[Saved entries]

>>>

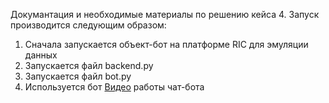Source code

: Докумантация и необходимые материалы по решению кейса 4.
Запуск производится следующим образом:
1) Сначала запускается объект-бот на платформе RIC для эмуляции данных
2) Запускается файл backend.py
3) Запускается файл bot.py
4) Используется бот
[Видео](https://www.youtube.com/watch?v=RUYQomA0iLA) работы чат-бота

<<<

> [TASK PROMPT]
Give an exact copy of the entries, excluding all pictures.

> [SOLUTION TO THIS EXERCISE]
Source code

: Докумантация и необходимые материалы по решению кейса 4.
Запуск производится следующим образом:
1) Сначала запускается объект-бот на платформе RIC для эмуляции данных
2) Запускается файл backend.py
3) Запускается файл bot.py
4) Используется бот
[Видео](https://www.youtube.com/watch?v=RUYQomA0iLA) работы чат-бота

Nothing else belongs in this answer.